This week in Jewish history | German authorities began deporting Dutch Jews

13 Jul 2021

On 15 July 1942, German authorities began deporting Dutch Jews to killing centers and concentration camps across Germany and German-occupied Poland.  

About 140,000 Jews lived in the Netherlands before the country was invaded by Germany in May 1940. The overwhelming majority of Jews in the Netherlands, who had lived in the country for centuries, were largely considered to be socially integrated among the general Dutch population.

Soon after Germany’s occupation of the Netherlands, German authorities began implementing anti-Jewish decrees, including banning Jews from working at civil service jobs and requiring Jews to register their business assets and eventually themselves. In all, 159,806 people registered, including approximately 25,000 Jewish refugees as a result of the policies of the Third Reich. 
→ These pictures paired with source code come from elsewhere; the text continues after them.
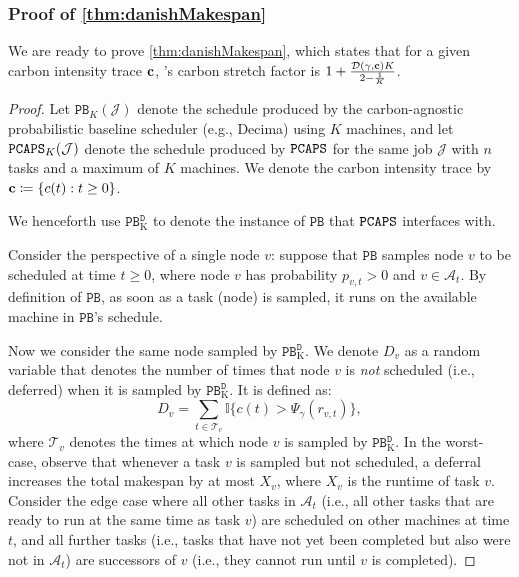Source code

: \subsubsection{\textbf{Proof of \autoref{thm:danishMakespan}}}\label{apx:danishMakespan}

We are ready to prove \autoref{thm:danishMakespan}, which states that for a given carbon intensity trace ${\mathbf{c}}$, \DANISH's carbon stretch factor is $1 + \frac{\mathcal{D}(\gamma, {\mathbf{c}}) K}{2 - \frac{1}{K}}$.


\begin{proof}
Let $\texttt{PB}_K(\mathcal{J})$ denote the schedule produced by the carbon-agnostic probabilistic baseline scheduler (e.g., Decima) using $K$ machines, and let $\texttt{PCAPS}_K(\mathcal{J})$ denote the schedule produced by $\texttt{PCAPS}$ for the same job $\mathcal{J}$ with $n$ tasks and a maximum of $K$ machines. We denote the carbon intensity trace by ${\mathbf{c}} \coloneqq \{c(t) : t \ge 0\}$.

We henceforth use $\texttt{PB}_\text{K}^\texttt{D}$ to denote the instance of $\texttt{PB}$ that $\texttt{PCAPS}$ interfaces with.

Consider the perspective of a single node $v$: suppose that $\texttt{PB}$ samples node $v$ to be scheduled at time $t \geq 0$, where node $v$ has probability $p_{v,t} > 0$ and $v \in \mathcal{A}_t$.  By definition of $\texttt{PB}$, as soon as a task (node) is sampled, it runs on the available machine in $\texttt{PB}$'s schedule.

Now we consider the same node sampled by $\texttt{PB}_\text{K}^\texttt{D}$.  We denote $D_{v}$ as a random variable that denotes the number of times that node $v$ is \textit{not} scheduled (i.e., deferred) when it is sampled by $\texttt{PB}_\text{K}^\texttt{D}$. It is defined as:
\[
D_{v} = \sum_{t \in \mathcal{T}_v} \mathbb{I} \{ c(t) > \Psi_\gamma(r_{v,t}) \},
\]
where $\mathcal{T}_v$ denotes the times at which node $v$ is sampled by $\texttt{PB}_\text{K}^\texttt{D}$.
In the worst-case, observe that whenever a task $v$ is sampled but not scheduled, a deferral increases the total makespan by at most $X_v$, where $X_v$ is the runtime of task $v$.  Consider the edge case where all other tasks in $\mathcal{A}_t$ (i.e., all other tasks that are ready to run at the same time as task $v$) are scheduled on other machines at time $t$, and all further tasks (i.e., tasks that have not yet been completed but also were not in $\mathcal{A}_t$) are successors of $v$ (i.e., they cannot run until $v$ is completed).


\end{proof}
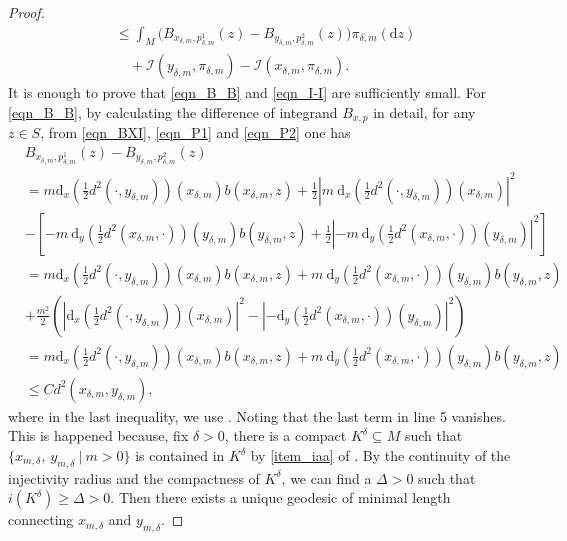 \documentclass[a4paper]{article}
\numberwithin{equation}{section}
\theoremstyle{definition}
\begin{document}
\begin{proof}
\begin{align}
	&\leq \int_M\big(B_{x_{\delta,m},p^1_{\delta,m}}(z)-B_{y_{\delta,m},p^2_{\delta,m}}(z)\big)\pi_{\delta,m}(\text{d}z)\label{eqn_B_B}\\
	&\quad+\mathcal{I}(y_{\delta,m},\pi_{\delta,m})-\mathcal{I}(x_{\delta,m},\pi_{\delta,m})\label{eqn_I-I}.
\end{align}
It is enough to prove that \eqref{eqn_B_B} and \eqref{eqn_I-I} are sufficiently small. For \eqref{eqn_B_B}, by calculating the difference of integrand  $B_{x,p}$ in detail, for any $z \in S$, from \eqref{eqn_BXI}, \eqref{eqn_P1} and \eqref{eqn_P2} one has
\begin{equation}\label{eqn:B-B}
\begin{split}
&B_{x_{\delta,m},p^1_{\delta,m}}(z)-B_{y_{\delta,m},p^2_{\delta,m}}(z)\\&
=m\mathrm{d}_{x}\left(\frac{1}{2} d^2(\cdot,y_{\delta,m})\right)(x_{\delta,m})b(x_{\delta,m},z)+\frac{1}{2}\left| m~ \mathrm{d}_{x}\left(\frac{1}{2} d^2(\cdot,y_{\delta,m})\right)(x_{\delta,m})  \right|^2\\
&-\left[ -m~\mathrm{d}_y \left(\frac{1}{2}d^2(x_{\delta,m},\cdot)\right)(y_{\delta,m})b(y_{\delta,m},z)+\frac{1}{2}\left| -m~\mathrm{d}_y \left(\frac{1}{2}d^2(x_{\delta,m},\cdot)\right)(y_{\delta,m})\right|^2 \right]\\
&=m\mathrm{d}_{x}\left(\frac{1}{2} d^2(\cdot,y_{\delta,m})\right)(x_{\delta,m})b(x_{\delta,m},z)+m~\mathrm{d}_y \left(\frac{1}{2}d^2(x_{\delta,m},\cdot)\right)(y_{\delta,m})b(y_{\delta,m},z) \\
&+\frac{m^2}{2}\left(\left|\mathrm{d}_{x}\left(\frac{1}{2} d^2(\cdot,y_{\delta,m})\right)(x_{\delta,m}) \right|^2-\left|- \mathrm{d}_y \left(\frac{1}{2}d^2(x_{\delta,m},\cdot)\right)(y_{\delta,m}) \right|^2\right)\\
&=m\mathrm{d}_{x}\left(\frac{1}{2} d^2(\cdot,y_{\delta,m})\right)(x_{\delta,m})b(x_{\delta,m},z)+m~\mathrm{d}_y \left(\frac{1}{2}d^2(x_{\delta,m},\cdot)\right)(y_{\delta,m})b(y_{\delta,m},z)\\
&
\leq Cd^2(x_{\delta,m},y_{\delta,m}),
\end{split}
\end{equation}
where in the last inequality, we use . Noting that
the last term in line 5 vanishes. This is happened because, fix $\delta>0$, there is a compact $K^\delta\subseteq M$ such that $\{x_{m,\delta},~y_{m,\delta}~|~m>0\}$ is contained in $K^\delta$ by \cref{item_iaa} of . By the continuity of the injectivity radius and the compactness of $K^\delta$, we can find a $\Delta>0$ such that $i(K^\delta)\geq \Delta >0$. Then there exists a unique geodesic of minimal length connecting $x_{m,\delta}$ and $y_{m,\delta}$. 

\end{proof}
\end{document}
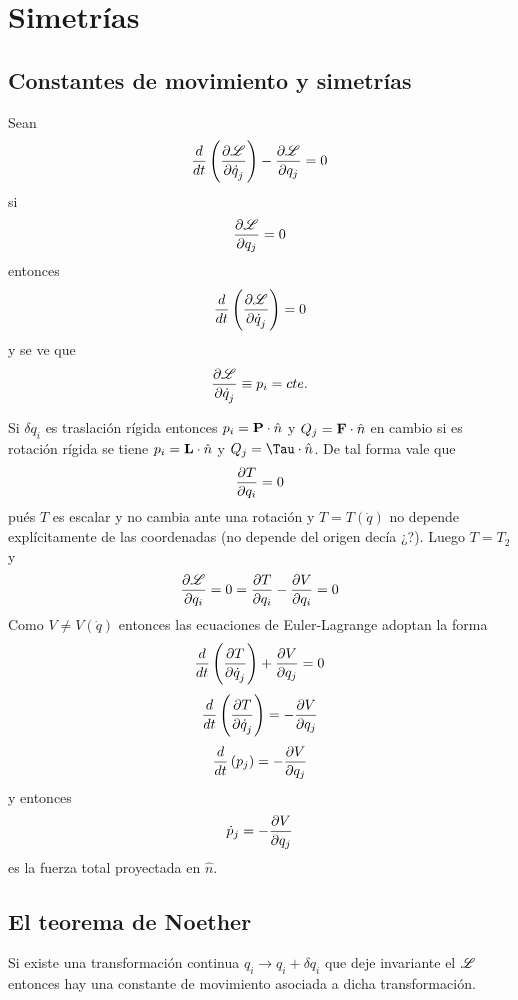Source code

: \documentclass[10pt,oneside]{CBFT_book}
\begin{document}
\chapter{Simetrías}

\section{Constantes de movimiento y simetrías}

Sean 
\[
	\frac{d}{dt}\left( \dpar{\Lag}{\dot{q}_j} \right) - \dpar{\Lag}{q_j}  = 0 
\]
si
\[
	\dpar{\Lag}{q_j}  = 0 
\]
entonces 
\[
	\frac{d}{dt}\left( \dpar{\Lag}{\dot{q}_j} \right) = 0
\]
y se ve que 
\[
	\dpar{\Lag}{\dot{q}_j} \equiv p_i = cte.
\]

Si $\delta q_i$ es traslación rígida entonces $p_i = \vb{P}\cdot\hat{n}$ y $Q_j= \vb{F}\cdot\hat{n}$ en
cambio si es rotación rígida se tiene $p_i = \vb{L}\cdot\hat{n}$ y $Q_j= \vb{\Tau}\cdot\hat{n}$.
De tal forma vale que 
\[
	\dpar{T}{q_i} = 0
\]
pués $T$ es escalar y no cambia ante una rotación y $T=T(\dot{q})$ no depende explícitamente de las
coordenadas (no depende del origen decía ¿?). Luego $T=T_2$ y
\[
	\dpar{\Lag}{q_i} = 0 = \dpar{T}{q_i} - \dpar{V}{q_i} = 0
\]
Como $V \neq V(\dot{q})$ entonces las ecuaciones de Euler-Lagrange adoptan la forma
\[
	\frac{d}{dt}\left( \dpar{T}{\dot{q}_j} \right) + \dpar{V}{q_j}  = 0 
\]
\[
	\frac{d}{dt}\left( \dpar{T}{\dot{q}_j} \right) = - \dpar{V}{q_j}   
\]
\[
	\frac{d}{dt}\left( p_j \right) = - \dpar{V}{q_j}   
\]
y entonces 
\[
	\dot{p}_j = -\dpar{V}{q_j}   
\]
es la fuerza total proyectada en $\hat{n}$.

\section{El teorema de Noether}

Si existe una transformación continua $q_i \longrightarrow q_i + \delta q_i$ que deje invariante el
$\Lag$ entonces hay una constante de movimiento asociada a dicha transformación.
\end{document}
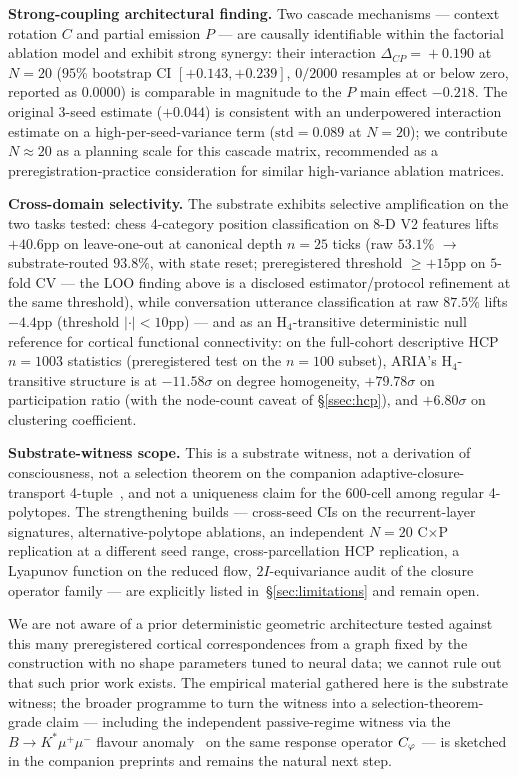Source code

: \textbf{Strong-coupling architectural finding.} Two cascade
mechanisms — context rotation $C$ and partial emission $P$ — are
causally identifiable within the factorial ablation model and exhibit
strong synergy: their interaction $\Delta_{CP}\!=\!+0.190$ at
$N\!=\!20$ ($95\%$ bootstrap CI $[+0.143, +0.239]$, $0/2000$ resamples
at or below zero, reported as $0.0000$) is comparable in magnitude to
the $P$ main effect $-0.218$. The original 3-seed estimate ($+0.044$)
is consistent with an underpowered interaction estimate on a
high-per-seed-variance term ($\mathrm{std}=0.089$ at $N\!=\!20$); we
contribute $N\!\approx\!20$ as a planning scale for this cascade
matrix, recommended as a preregistration-practice consideration for
similar high-variance ablation matrices.

\textbf{Cross-domain selectivity.} The substrate exhibits selective
amplification on the two tasks tested: chess 4-category position
classification on 8-D V2 features lifts $+40.6$pp on leave-one-out at
canonical depth $n\!=\!25$ ticks (raw $53.1\%$ $\to$ substrate-routed
$93.8\%$, with state reset; preregistered threshold $\geq +15$pp on
$5$-fold CV — the LOO finding above is a disclosed estimator/protocol
refinement at the same threshold), while
conversation utterance classification at raw $87.5\%$ lifts $-4.4$pp
(threshold $|\cdot|\!<\!10$pp) — and as an H$_4$-transitive
deterministic null reference for cortical functional connectivity:
on the full-cohort descriptive HCP $n\!=\!1003$ statistics
(preregistered test on the $n\!=\!100$ subset), ARIA's H$_4$-transitive
structure is at $-11.58\sigma$ on degree homogeneity,
$+79.78\sigma$ on participation ratio (with the node-count caveat of
\S\ref{ssec:hcp}), and $+6.80\sigma$ on clustering coefficient.

\textbf{Substrate-witness scope.} This is a substrate witness, not a
derivation of consciousness, not a selection theorem on the
companion adaptive-closure-transport
4-tuple~\citep{SmartAdaptiveClosureTransport2026}, and not a
uniqueness claim for the 600-cell among regular 4-polytopes. The
strengthening builds — cross-seed CIs on the recurrent-layer
signatures, alternative-polytope ablations, an independent $N\!=\!20$
C$\times$P replication at a different seed range, cross-parcellation
HCP replication, a Lyapunov function on the reduced flow,
$2I$-equivariance audit of the closure operator family — are
explicitly listed in~\S\ref{sec:limitations} and remain open.

We are not aware of a prior deterministic geometric architecture
tested against this many preregistered cortical correspondences from
a graph fixed by the construction with no shape parameters tuned to
neural data; we cannot rule out that such prior work exists. The empirical material
gathered here is the substrate witness; the broader programme to
turn the witness into a selection-theorem-grade claim — including the
independent passive-regime witness via the $B\to K^{*}\mu^{+}\mu^{-}$
flavour anomaly~\citep{SmartBAnomaly2026} on the same response
operator $\Cph$ — is sketched in the companion preprints and remains
the natural next step.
After several hundred young Jews were arrested, Dutch workers began striking on 25 February 1941. However, German officials brutally suppressed the strike and segregated Jews from the general Dutch population, incarcerating 15,000 Jews in Nazi-administered forced-labor camps and proceeding to deport Jews to death camps. Most trains took Jewish citizens to Auschwitz and Sobibor

By the summer of 1943, most Jews in the Netherlands had been deported to death camps, with 60,000 sent to Auschwitz and over 34,000 sent to Sobibor. While the last train to deport Jews from Westerbork to Auschwitz left on 3 September 1944, by that point the Germans and their Dutch collaborators had already deported some 107,000 Jews to death camps – only about 5,200 of them survived. 

Unfortunately for the Dutch Jewish community, German police were almost in complete control of Dutch territory and were the sole authority over the organization and execution of the deportations. Furthermore, German authorities in the Netherlands effectively used misinformation and deception – for instance initially issuing tens of thousands of provisional exceptions to the deportation – to mislead Jews to believing that the situation was less dire than it actually was. These factors led less Jews to attempt to go into hiding or succeed at doing so. While some 25,000-30,000 Jews did manage to hide from the Nazis, the efficiency of the German authorities and cooperation of Dutch administrators made escape exceedingly difficult.   

Adolf Eichmann, who organized the deportations of the Jews throughout Europe from Berlin, expressed his satisfaction by saying, “In the beginning you could say that the trains from the Netherlands were really rolling; it was quite wonderful.” 

Less than 25 percent of Dutch Jewry survived the Holocaust. Among the victims was Anne Frank, whose diary documenting the fears of being discovered in the annex has been translated into 65 languages and is the most widely read diary of the Holocaust.